Medial efferent effects on auditory-nerve responses to tail-frequency tones II: Alteration of phase

It is often assumed that at frequencies in the tuning-curve tail there is a passive, constant coupling of basilar-membrane motion to inner hair cell (IHC) stereocilia. This paper shows changes in the phase of auditory-nerve-fiber (ANF) responses to tail-frequency tones and calls into question whether basilar-membrane-to-IHC coupling is constant. In cat ANFs with characteristic frequencies greater than or equal to 10 kHz, efferent effects on the phase of ANF responses to tail-frequency tones were measured. Efferent stimulation caused substantial changes in ANF phase (Delta Phi) (range -80 degrees to +60 degrees, average -15 degrees, a phase lag) with the largest changes at sound levels near threshold and 3-4 octaves below characteristic frequency (CF). At these tail frequencies, efferent stimulation had much less effect on the phase of the cochlear microphonic (CM) than on ANF phase. Thus, since CM is synchronous with basilar-membrane motion for low-frequency stimuli in the cochlear base, the efferent-induced change in ANF phase is unlikely to be due entirely to a change in basilar-membrane phase.

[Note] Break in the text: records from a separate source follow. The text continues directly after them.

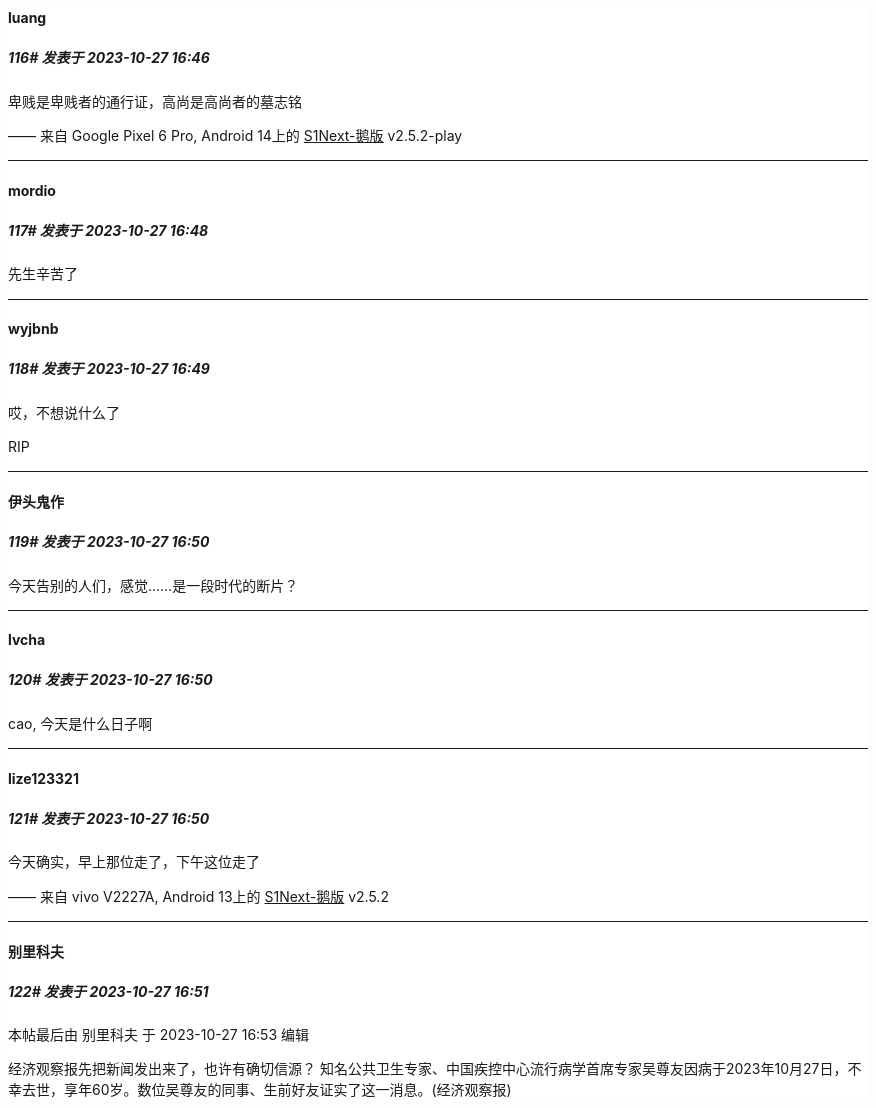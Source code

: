 ####  luang  
##### 116#       发表于 2023-10-27 16:46

卑贱是卑贱者的通行证，高尚是高尚者的墓志铭

—— 来自 Google Pixel 6 Pro, Android 14上的 [S1Next-鹅版](https://github.com/ykrank/S1-Next/releases) v2.5.2-play

*****

####  mordio  
##### 117#       发表于 2023-10-27 16:48

先生辛苦了

*****

####  wyjbnb  
##### 118#       发表于 2023-10-27 16:49

哎，不想说什么了

RIP

*****

####  伊头鬼作  
##### 119#       发表于 2023-10-27 16:50

今天告别的人们，感觉……是一段时代的断片？

*****

####  lvcha  
##### 120#       发表于 2023-10-27 16:50

cao, 今天是什么日子啊


*****

####  lize123321  
##### 121#       发表于 2023-10-27 16:50

今天确实，早上那位走了，下午这位走了

—— 来自 vivo V2227A, Android 13上的 [S1Next-鹅版](https://github.com/ykrank/S1-Next/releases) v2.5.2

*****

####  别里科夫  
##### 122#       发表于 2023-10-27 16:51

 本帖最后由 别里科夫 于 2023-10-27 16:53 编辑 

经济观察报先把新闻发出来了，也许有确切信源？
知名公共卫生专家、中国疾控中心流行病学首席专家吴尊友因病于2023年10月27日，不幸去世，享年60岁。数位吴尊友的同事、生前好友证实了这一消息。(经济观察报)

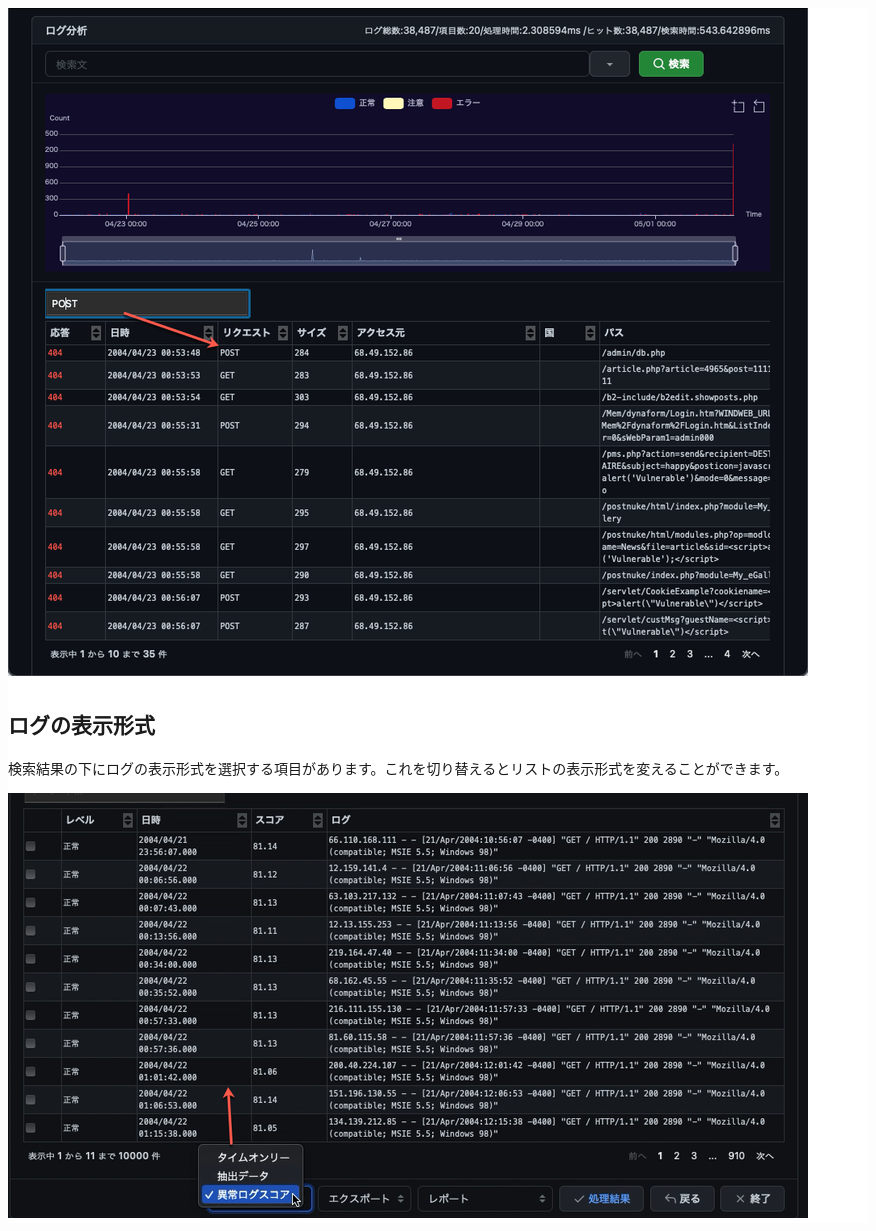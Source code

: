 ![](./images/2022-05-24_05-38-53.png)

## ログの表示形式

検索結果の下にログの表示形式を選択する項目があります。これを切り替えるとリストの表示形式を変えることができます。

![](./images/2022-05-24_05-40-29.png)
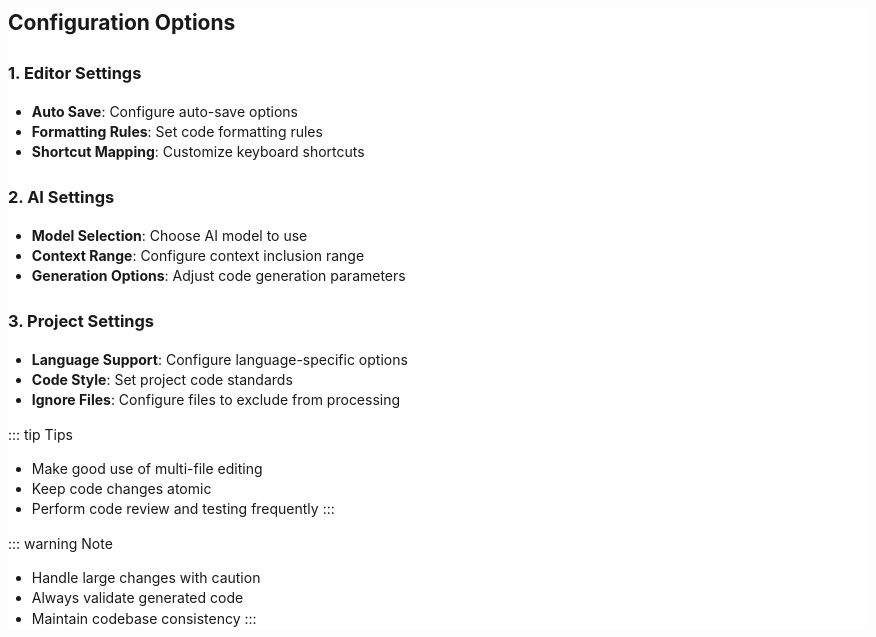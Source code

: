 ## Configuration Options

### 1. Editor Settings

- **Auto Save**: Configure auto-save options
- **Formatting Rules**: Set code formatting rules
- **Shortcut Mapping**: Customize keyboard shortcuts

### 2. AI Settings

- **Model Selection**: Choose AI model to use
- **Context Range**: Configure context inclusion range
- **Generation Options**: Adjust code generation parameters

### 3. Project Settings

- **Language Support**: Configure language-specific options
- **Code Style**: Set project code standards
- **Ignore Files**: Configure files to exclude from processing

::: tip Tips

- Make good use of multi-file editing
- Keep code changes atomic
- Perform code review and testing frequently
  :::

::: warning Note

- Handle large changes with caution
- Always validate generated code
- Maintain codebase consistency
  :::
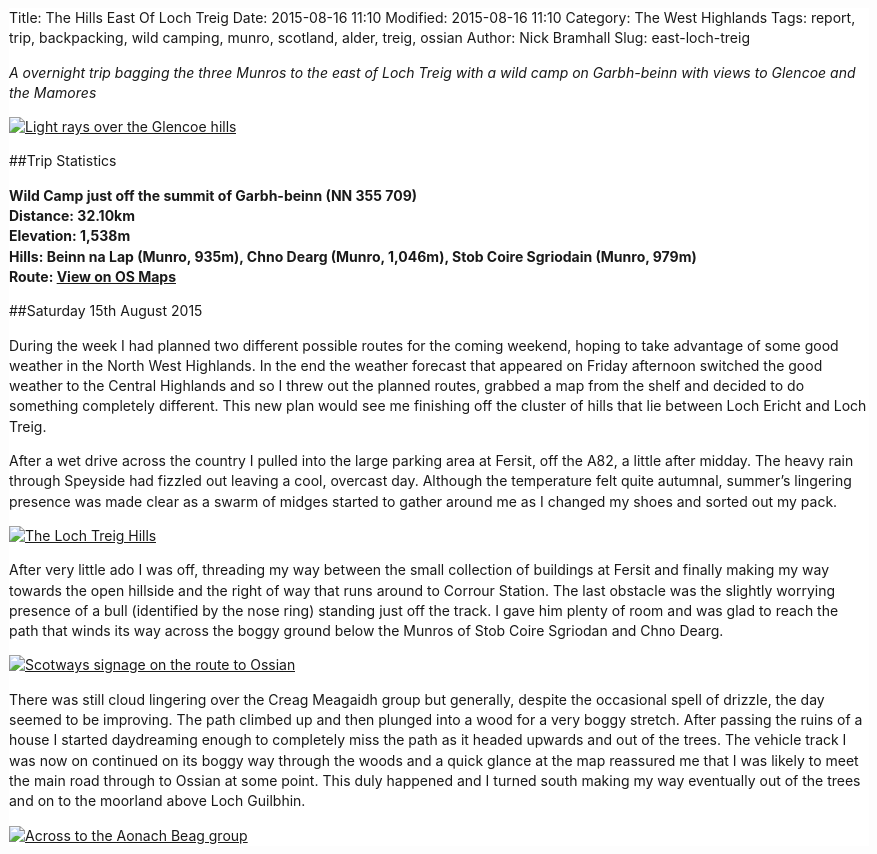 Title: The Hills East Of Loch Treig
Date: 2015-08-16 11:10
Modified: 2015-08-16 11:10
Category: The West Highlands
Tags: report, trip, backpacking, wild camping, munro, scotland, alder, treig, ossian
Author: Nick Bramhall
Slug: east-loch-treig

_A overnight trip bagging the three Munros to the east of Loch Treig with a wild camp on Garbh-beinn with views to Glencoe and the Mamores_

<a href="https://www.flickr.com/photos/black_friction/20094772094/in/album-72157657487206871/" title="Light rays over the Glencoe hills"><img src="https://farm6.staticflickr.com/5620/20094772094_8c401bfb9e_c.jpg" width="800" height="534" alt="Light rays over the Glencoe hills"></a>



##Trip Statistics

**Wild Camp just off the summit of Garbh-beinn (NN 355 709)  
Distance: 32.10km  
Elevation: 1,538m  
Hills: Beinn na Lap (Munro, 935m), Chno Dearg (Munro, 1,046m), Stob Coire Sgriodain (Munro, 979m)      
Route: [View on OS Maps](https://www.invertedworld.co.uk/hillwalking/hillwalk/435)**

##Saturday 15th August 2015

During the week I had planned two different possible routes for the coming weekend, hoping to take advantage of some good weather in the North West Highlands. In the end the weather forecast that appeared on Friday afternoon switched the good weather to the Central Highlands and so I threw out the planned routes, grabbed a map from the shelf and decided to do something completely different. This new plan would see me finishing off the cluster of hills that lie between Loch Ericht and Loch Treig.

After a wet drive across the country I pulled into the large parking area at Fersit, off the A82, a little after midday. The heavy rain through Speyside had fizzled out leaving a cool, overcast day. Although the temperature felt quite autumnal, summer’s lingering presence was made clear as a swarm of midges started to gather around me as I changed my shoes and sorted out my pack.

<a href="https://www.flickr.com/photos/black_friction/20687356356/in/album-72157657487206871/" title="The Loch Treig Hills"><img src="https://farm6.staticflickr.com/5769/20687356356_9c1ce45b4a_c.jpg" width="800" height="534" alt="The Loch Treig Hills"></a>

After very little ado I was off, threading my way between the small collection of buildings at Fersit and finally making my way towards the open hillside and the right of way that runs around to Corrour Station. The last obstacle was the slightly worrying presence of a bull (identified by the nose ring) standing just off the track. I gave him plenty of room and was glad to reach the path that winds its way across the boggy ground below the Munros of Stob Coire Sgriodan and Chno Dearg.

<a href="https://www.flickr.com/photos/black_friction/20093027583/in/album-72157657487206871/" title="Scotways signage on the route to Ossian"><img src="https://farm6.staticflickr.com/5835/20093027583_26088f2a58_c.jpg" width="800" height="534" alt="Scotways signage on the route to Ossian"></a>

There was still cloud lingering over the Creag Meagaidh group but generally, despite the occasional spell of drizzle, the day seemed to be improving. The path climbed up and then plunged into a wood for a very boggy stretch. After passing the ruins of a house I started daydreaming enough to completely miss the path as it headed upwards and out of the trees. The vehicle track I was now on continued on its boggy way through the woods and a quick glance at the map reassured me that I was likely to meet the main road through to Ossian at some point. This duly happened and I turned south making my way eventually out of the trees and on to the moorland above Loch Guilbhin.

<a href="https://www.flickr.com/photos/black_friction/20527321679/in/album-72157657487206871/" title="Across to the Aonach Beag group"><img src="https://farm1.staticflickr.com/625/20527321679_b4641201cd_c.jpg" width="800" height="534" alt="Across to the Aonach Beag group"></a>
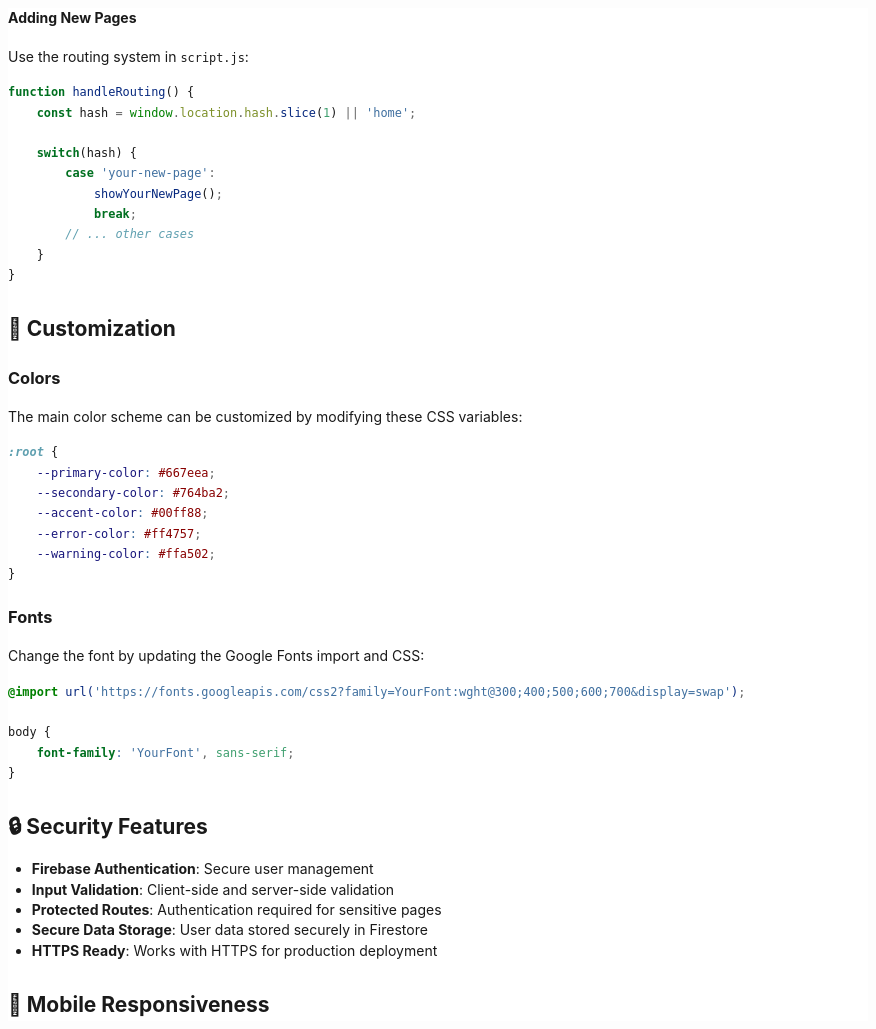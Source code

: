 #### Adding New Pages
Use the routing system in `script.js`:

```javascript
function handleRouting() {
    const hash = window.location.hash.slice(1) || 'home';
    
    switch(hash) {
        case 'your-new-page':
            showYourNewPage();
            break;
        // ... other cases
    }
}
```

## 🎨 Customization

### Colors
The main color scheme can be customized by modifying these CSS variables:

```css
:root {
    --primary-color: #667eea;
    --secondary-color: #764ba2;
    --accent-color: #00ff88;
    --error-color: #ff4757;
    --warning-color: #ffa502;
}
```

### Fonts
Change the font by updating the Google Fonts import and CSS:

```css
@import url('https://fonts.googleapis.com/css2?family=YourFont:wght@300;400;500;600;700&display=swap');

body {
    font-family: 'YourFont', sans-serif;
}
```

## 🔒 Security Features

- **Firebase Authentication**: Secure user management
- **Input Validation**: Client-side and server-side validation
- **Protected Routes**: Authentication required for sensitive pages
- **Secure Data Storage**: User data stored securely in Firestore
- **HTTPS Ready**: Works with HTTPS for production deployment

## 📱 Mobile Responsiveness
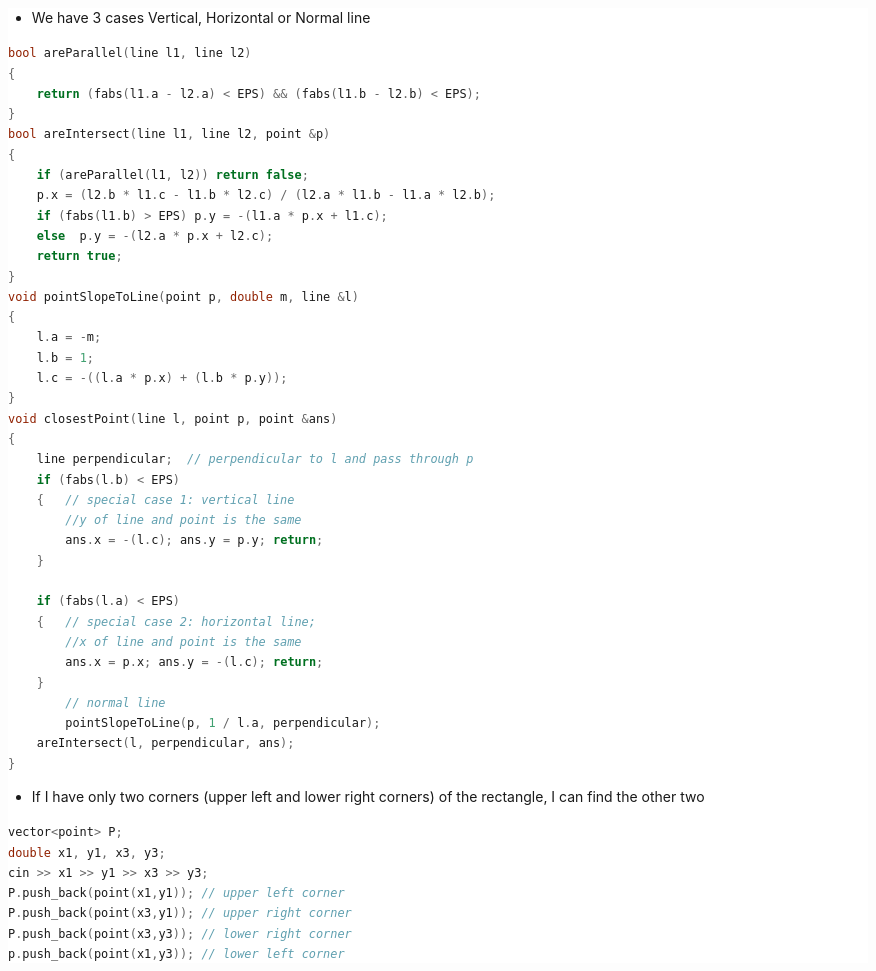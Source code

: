 - We have 3 cases Vertical, Horizontal or Normal line
```cpp
bool areParallel(line l1, line l2)
{
	return (fabs(l1.a - l2.a) < EPS) && (fabs(l1.b - l2.b) < EPS);
}
bool areIntersect(line l1, line l2, point &p)
{
	if (areParallel(l1, l2)) return false;
	p.x = (l2.b * l1.c - l1.b * l2.c) / (l2.a * l1.b - l1.a * l2.b);
	if (fabs(l1.b) > EPS) p.y = -(l1.a * p.x + l1.c);
	else  p.y = -(l2.a * p.x + l2.c);
	return true;
}
void pointSlopeToLine(point p, double m, line &l)
{
	l.a = -m;
	l.b = 1;
	l.c = -((l.a * p.x) + (l.b * p.y));
}
void closestPoint(line l, point p, point &ans)
{
	line perpendicular;  // perpendicular to l and pass through p
	if (fabs(l.b) < EPS)
	{	// special case 1: vertical line
		//y of line and point is the same
		ans.x = -(l.c); ans.y = p.y; return;
	}

	if (fabs(l.a) < EPS)
	{	// special case 2: horizontal line; 
		//x of line and point is the same
		ans.x = p.x; ans.y = -(l.c); return;
	}
        // normal line
    	pointSlopeToLine(p, 1 / l.a, perpendicular); 
	areIntersect(l, perpendicular, ans);
}
```
- If I have only two corners (upper left and lower right corners) of the rectangle, I can find the other two
```cpp
vector<point> P;
double x1, y1, x3, y3;
cin >> x1 >> y1 >> x3 >> y3;
P.push_back(point(x1,y1)); // upper left corner
P.push_back(point(x3,y1)); // upper right corner
P.push_back(point(x3,y3)); // lower right corner
p.push_back(point(x1,y3)); // lower left corner
```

At tail frequencies, ANF phase changed with sound level (often by 90 degrees-180 degrees) and the Delta Phi from a fiber was positively correlated with the slope of its phase-versus-sound-level function at the same frequency, as if Delta Phi were caused by a 2-4 dB increase in sound level. This correlation suggests that the processes that produce the change in ANF phase with sound level at tail frequencies are also involved in producing Delta Phi. It is hypothesized that both efferent stimulation and increases in sound level produce similar phase changes because they both produce a similar mix of cochlear vibrational modes. (C) 2000 Acoustical Society of America. [S0001-4966(00)00808-0].